Tangisan memang memiliki beragam makna. Menangis bagi laki-laki tidak menunjukkan bahwa dia lemah, cengeng, manja. Â Apalagi yang menagis adalah seorang wakil walikota Palu dihadapan wartawan ketika menghadiri rapat dengar pendapat dengan anggota DPRD Palu.
Kalau kita mengikuti perkembangan bencana gempa bumi di Palu dan Donggala  sebagai pejabat daerah yang bertanggung jawab langsung ke 400.000 jiwa di Kota palu, tugas Pasha sebagai wakil walikota terbilang tidak mudah.
Ia bersama wali kota Palu pasti menjadi sasaran pertama dalam hal penangan korba bencana. Mulai dari pendistribusian bahan makan, pakaian dan obat-obatan sampai harus mengecek langsung di lapangan kondisi masyarakat yang membutuhkan bantuan. Belum lagi secara pribadi Pasha juga turut menjadi "korban" bencana alam tersebut.
Tidak pernah terbayangkan sebelum dilantik menjadi wakil walikota akan terjadi bencana sebesar ini melanda. Bencana yang memporakporandakan semua inprastruktur termasuk korban manusia ribuan jiwa.
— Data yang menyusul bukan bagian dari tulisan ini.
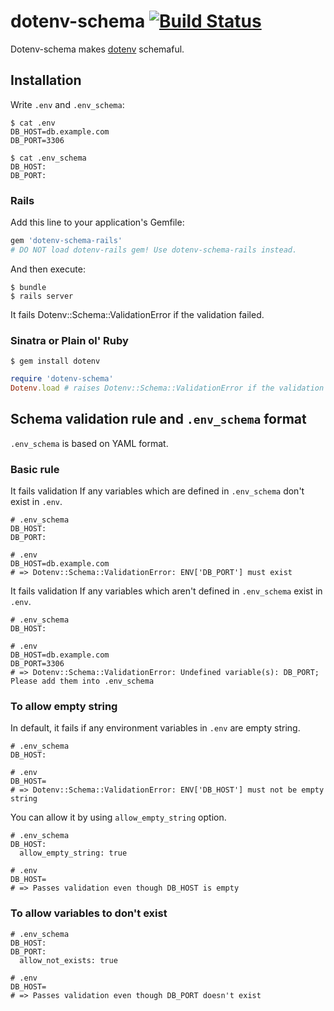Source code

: # dotenv-schema [![Build Status](https://travis-ci.org/mirakui/dotenv-schema.png?branch=master)](https://travis-ci.org/mirakui/dotenv-schema)

Dotenv-schema makes [dotenv](https://github.com/bkeepers/dotenv) schemaful.

## Installation
Write `.env` and `.env_schema`:

```shell
$ cat .env
DB_HOST=db.example.com
DB_PORT=3306

$ cat .env_schema
DB_HOST:
DB_PORT:
```

### Rails
Add this line to your application's Gemfile:

```ruby
gem 'dotenv-schema-rails'
# DO NOT load dotenv-rails gem! Use dotenv-schema-rails instead.
```

And then execute:
```
$ bundle
$ rails server
```
It fails Dotenv::Schema::ValidationError if the validation failed.

### Sinatra or Plain ol' Ruby
```
$ gem install dotenv
```

```ruby
require 'dotenv-schema'
Dotenv.load # raises Dotenv::Schema::ValidationError if the validation failed.
```

## Schema validation rule and `.env_schema` format
`.env_schema` is based on YAML format.

### Basic rule
It fails validation If any variables which are defined in `.env_schema` don't exist in `.env`.
```shell
# .env_schema
DB_HOST:
DB_PORT:

# .env
DB_HOST=db.example.com
# => Dotenv::Schema::ValidationError: ENV['DB_PORT'] must exist
```

It fails validation If any variables which aren't defined in `.env_schema` exist in `.env`.
```shell
# .env_schema
DB_HOST:

# .env
DB_HOST=db.example.com
DB_PORT=3306
# => Dotenv::Schema::ValidationError: Undefined variable(s): DB_PORT; Please add them into .env_schema
```

### To allow empty string
In default, it fails if any environment variables in `.env` are empty string.
```shell
# .env_schema
DB_HOST:

# .env
DB_HOST=
# => Dotenv::Schema::ValidationError: ENV['DB_HOST'] must not be empty string
```

You can allow it by using `allow_empty_string` option.

```shell
# .env_schema
DB_HOST:
  allow_empty_string: true

# .env
DB_HOST=
# => Passes validation even though DB_HOST is empty
```

### To allow variables to don't exist
```shell
# .env_schema
DB_HOST:
DB_PORT:
  allow_not_exists: true

# .env
DB_HOST=
# => Passes validation even though DB_PORT doesn't exist
```

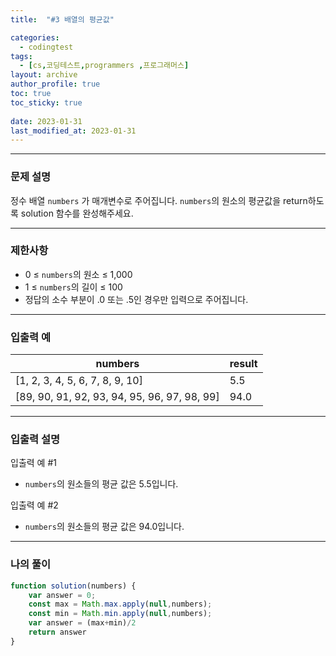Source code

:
 ```yaml
---
title:  "#3 배열의 평균값"

categories:
  - codingtest
tags:
  - [cs,코딩테스트,programmers ,프로그래머스]
layout: archive
author_profile: true
toc: true
toc_sticky: true
 
date: 2023-01-31
last_modified_at: 2023-01-31
---
```

---

### 문제 설명

정수 배열 `numbers` 가 매개변수로 주어집니다. `numbers`의 원소의 평균값을 return하도록 solution 함수를 완성해주세요.

---

### 제한사항

- 0 ≤ `numbers`의 원소 ≤ 1,000
- 1 ≤ `numbers`의 길이 ≤ 100
- 정답의 소수 부분이 .0 또는 .5인 경우만 입력으로 주어집니다.

---

### 입출력 예

| numbers | result |
| --- | --- |
| [1, 2, 3, 4, 5, 6, 7, 8, 9, 10] | 5.5 |
| [89, 90, 91, 92, 93, 94, 95, 96, 97, 98, 99] | 94.0 |

---

### 입출력 설명

입출력 예 #1

- `numbers`의 원소들의 평균 값은 5.5입니다.

입출력 예 #2

- `numbers`의 원소들의 평균 값은 94.0입니다.

---

### 나의 풀이

```jsx
function solution(numbers) {
    var answer = 0;
    const max = Math.max.apply(null,numbers);
    const min = Math.min.apply(null,numbers);
    var answer = (max+min)/2
    return answer
}
```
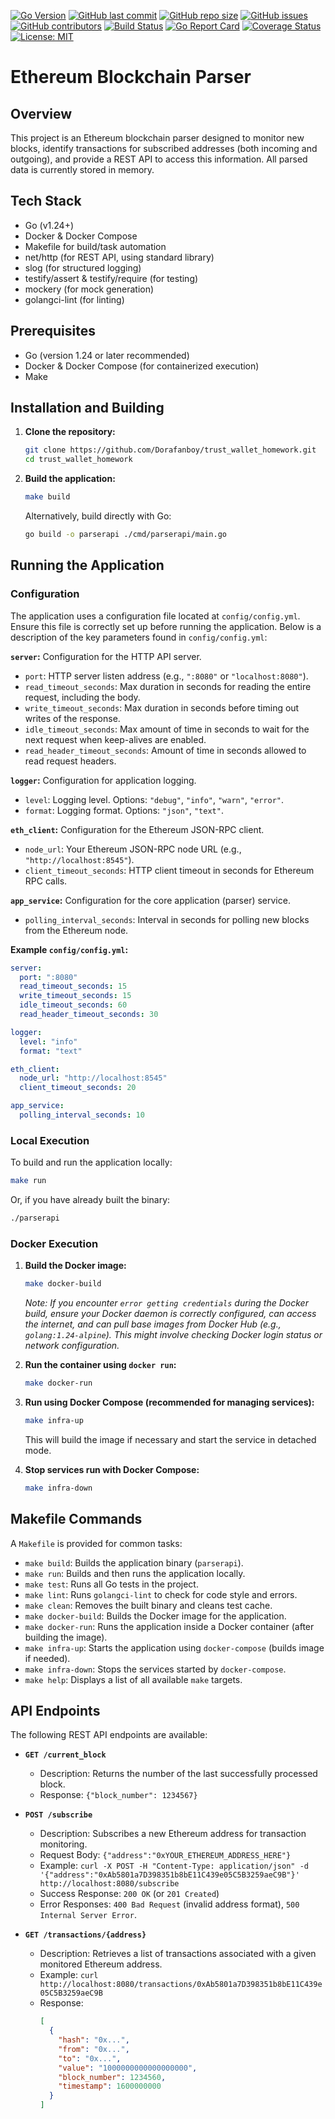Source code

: [![Go Version](https://img.shields.io/badge/Go-1.24%2B-blue.svg)](https://golang.org/)
[![GitHub last commit](https://img.shields.io/github/last-commit/Dorafanboy/trust_wallet_homework.svg)](https://github.com/Dorafanboy/trust_wallet_homework/commits/main)
[![GitHub repo size](https://img.shields.io/github/repo-size/Dorafanboy/trust_wallet_homework.svg)](https://github.com/Dorafanboy/trust_wallet_homework)
[![GitHub issues](https://img.shields.io/github/issues/Dorafanboy/trust_wallet_homework.svg)](https://github.com/Dorafanboy/trust_wallet_homework/issues)
[![GitHub contributors](https://img.shields.io/github/contributors/Dorafanboy/trust_wallet_homework.svg)](https://github.com/Dorafanboy/trust_wallet_homework/graphs/contributors)
[![Build Status](https://img.shields.io/badge/Build-Passing-brightgreen.svg)](#) <!-- Replace with CI build status badge if available, e.g., GitHub Actions -->
[![Go Report Card](https://goreportcard.com/badge/github.com/dorafanboy/trust_wallet_homework)](https://goreportcard.com/report/github.com/dorafanboy/trust_wallet_homework)
[![Coverage Status](https://coveralls.io/repos/github/Dorafanboy/trust_wallet_homework/badge.svg?branch=main)](https://coveralls.io/github/Dorafanboy/trust_wallet_homework?branch=main)
[![License: MIT](https://img.shields.io/badge/License-MIT-yellow.svg)](https://opensource.org/licenses/MIT)

# Ethereum Blockchain Parser

## Overview

This project is an Ethereum blockchain parser designed to monitor new blocks, identify transactions for subscribed addresses (both incoming and outgoing), and provide a REST API to access this information. All parsed data is currently stored in memory.

## Tech Stack

- Go (v1.24+)
- Docker & Docker Compose
- Makefile for build/task automation
- net/http (for REST API, using standard library)
- slog (for structured logging)
- testify/assert & testify/require (for testing)
- mockery (for mock generation)
- golangci-lint (for linting)

## Prerequisites

- Go (version 1.24 or later recommended)
- Docker & Docker Compose (for containerized execution)
- Make

## Installation and Building

1.  **Clone the repository:**
    ```bash
    git clone https://github.com/Dorafanboy/trust_wallet_homework.git
    cd trust_wallet_homework
    ```

2.  **Build the application:**
    ```bash
    make build
    ```
    Alternatively, build directly with Go:
    ```bash
    go build -o parserapi ./cmd/parserapi/main.go
    ```

## Running the Application

### Configuration

The application uses a configuration file located at `config/config.yml`. Ensure this file is correctly set up before running the application. Below is a description of the key parameters found in `config/config.yml`:

**`server`:** Configuration for the HTTP API server.
-   `port`: HTTP server listen address (e.g., `":8080"` or `"localhost:8080"`).
-   `read_timeout_seconds`: Max duration in seconds for reading the entire request, including the body.
-   `write_timeout_seconds`: Max duration in seconds before timing out writes of the response.
-   `idle_timeout_seconds`: Max amount of time in seconds to wait for the next request when keep-alives are enabled.
-   `read_header_timeout_seconds`: Amount of time in seconds allowed to read request headers.

**`logger`:** Configuration for application logging.
-   `level`: Logging level. Options: `"debug"`, `"info"`, `"warn"`, `"error"`.
-   `format`: Logging format. Options: `"json"`, `"text"`.

**`eth_client`:** Configuration for the Ethereum JSON-RPC client.
-   `node_url`: Your Ethereum JSON-RPC node URL (e.g., `"http://localhost:8545"`).
-   `client_timeout_seconds`: HTTP client timeout in seconds for Ethereum RPC calls.

**`app_service`:** Configuration for the core application (parser) service.
-   `polling_interval_seconds`: Interval in seconds for polling new blocks from the Ethereum node.

**Example `config/config.yml`:**
```yaml
server:
  port: ":8080"
  read_timeout_seconds: 15
  write_timeout_seconds: 15
  idle_timeout_seconds: 60
  read_header_timeout_seconds: 30

logger:
  level: "info"
  format: "text"

eth_client:
  node_url: "http://localhost:8545"
  client_timeout_seconds: 20

app_service:
  polling_interval_seconds: 10
```

### Local Execution

To build and run the application locally:
```bash
make run
```
Or, if you have already built the binary:
```bash
./parserapi
```

### Docker Execution

1.  **Build the Docker image:**
    ```bash
    make docker-build
    ```
    *Note: If you encounter `error getting credentials` during the Docker build, ensure your Docker daemon is correctly configured, can access the internet, and can pull base images from Docker Hub (e.g., `golang:1.24-alpine`). This might involve checking Docker login status or network configuration.*

2.  **Run the container using `docker run`:**
    ```bash
    make docker-run
    ```

3.  **Run using Docker Compose (recommended for managing services):**
    ```bash
    make infra-up
    ```
    This will build the image if necessary and start the service in detached mode.

4.  **Stop services run with Docker Compose:**
    ```bash
    make infra-down
    ```

## Makefile Commands

A `Makefile` is provided for common tasks:

-   `make build`: Builds the application binary (`parserapi`).
-   `make run`: Builds and then runs the application locally.
-   `make test`: Runs all Go tests in the project.
-   `make lint`: Runs `golangci-lint` to check for code style and errors.
-   `make clean`: Removes the built binary and cleans test cache.
-   `make docker-build`: Builds the Docker image for the application.
-   `make docker-run`: Runs the application inside a Docker container (after building the image).
-   `make infra-up`: Starts the application using `docker-compose` (builds image if needed).
-   `make infra-down`: Stops the services started by `docker-compose`.
-   `make help`: Displays a list of all available `make` targets.

## API Endpoints

The following REST API endpoints are available:

-   **`GET /current_block`**
    -   Description: Returns the number of the last successfully processed block.
    -   Response: `{"block_number": 1234567}`

-   **`POST /subscribe`**
    -   Description: Subscribes a new Ethereum address for transaction monitoring.
    -   Request Body: `{"address":"0xYOUR_ETHEREUM_ADDRESS_HERE"}`
    -   Example: `curl -X POST -H "Content-Type: application/json" -d '{"address":"0xAb5801a7D398351b8bE11C439e05C5B3259aeC9B"}' http://localhost:8080/subscribe`
    -   Success Response: `200 OK` (or `201 Created`)
    -   Error Responses: `400 Bad Request` (invalid address format), `500 Internal Server Error`.

-   **`GET /transactions/{address}`**
    -   Description: Retrieves a list of transactions associated with a given monitored Ethereum address.
    -   Example: `curl http://localhost:8080/transactions/0xAb5801a7D398351b8bE11C439e05C5B3259aeC9B`
    -   Response: 
        ```json
        [
          {
            "hash": "0x...",
            "from": "0x...",
            "to": "0x...",
            "value": "1000000000000000000",
            "block_number": 1234560,
            "timestamp": 1600000000
          }
        ]
        ```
Siapa pun yang memimpin dalam kondisi seperti ini akan mengalami shock yang sama stress tingkat tinggi. Menghadapi kondisi kelaparan, penjarahan, evakuasi mayat, tangisan anak-anak, ketakutan, sarana kominkasi dan listris yang belum jalan. Semuanya kacau balau. sangat berbanding terbalik ketika masih menjalani profesinya seorang celebriti.
Sehingga ketika masih dituding becus melayani masyarakatnya tentu akan ada gejolak batin yang diekpresikan dalam bentuk tangisan. Menangis memang perilaku  yang alami, saat kita mengalami trauma  emosional tertentu, ketegangan akan menumpuk di dalam tubuh. Tubuh merespon untuk melepaskan tegangan tersebut dalam bentuk menagis. Bila kita berusaha menolak air mata maka tubuh akan menerima pukulan berat penyumbat emosi.
Hal ini dapat merusak keseimbangan kelenjar, mengakibatkan perubahan kimia dalam tubuh, membuat gamang syaraf. Akhirnya membuat tubuh menjadi sakit. Budaya menangi bagi laki-laki banyak masih menggap bahwa di lemah, sehingga sering kita didoktrin "laki-laki kok menagis" pada hal sejatinya mengis itu untuk menumpahkan luapan emosional yang tidak tertahankan.
Tangisan Pasha Ungu sebenarnya memberikan arti bahwa Beliau sangat peduli dengan warganya. Namun belum bisa memaksimalkan melayani warganya karena keterbatasan saran dan prasarana.
Kita menghargai tangisannya sebagai bentuk kecintaan kepada masyarakatnya. Apa dengan menagis akan menjatuhkan harga diri atau kehormatannya ? ternyata tidak sama sekali. Belajar dari pemimpin-pemimpin dunia ternyata banyak diantara mereka mengekspresikan perasaanya dengan menangis dihadapan publik.
Bahkan dengan menangis bisa meyakinkan rakyatnya akan keseriusannya menjalankan pemerintahan. Sejarah bahkan mencatat, Presiden Amerika Serikat yang fenomenal Abraham Lincoln sering menangis untuk mempertegas isi pidatonya. Bahkan presiden SBY juga pernah menagis ketika mengunjungi pengungsi korban bencana di Aceh.Â
Tangisan Pasha Ungu juga menjadi sesuatu yang istimewa dan mahal dikalangan pejabat-pejabat yang tidak meiliki hati. Lihatlah mereka para pejabat-pejabat yang menjadi tersangka korupsi. Bukannya mereka menangis menyesali perbuatan mereka memperkaya diri sendiri ditengah kesulitan masyarakatnya akibat harga-harga semakin naik. Justeru mereka dengan tanpa merasa berdosa memperlihatkan senyum bahagia walau mereka menggunakan rompi tahanan KPK. Ini jelas kehinaan yang nyata.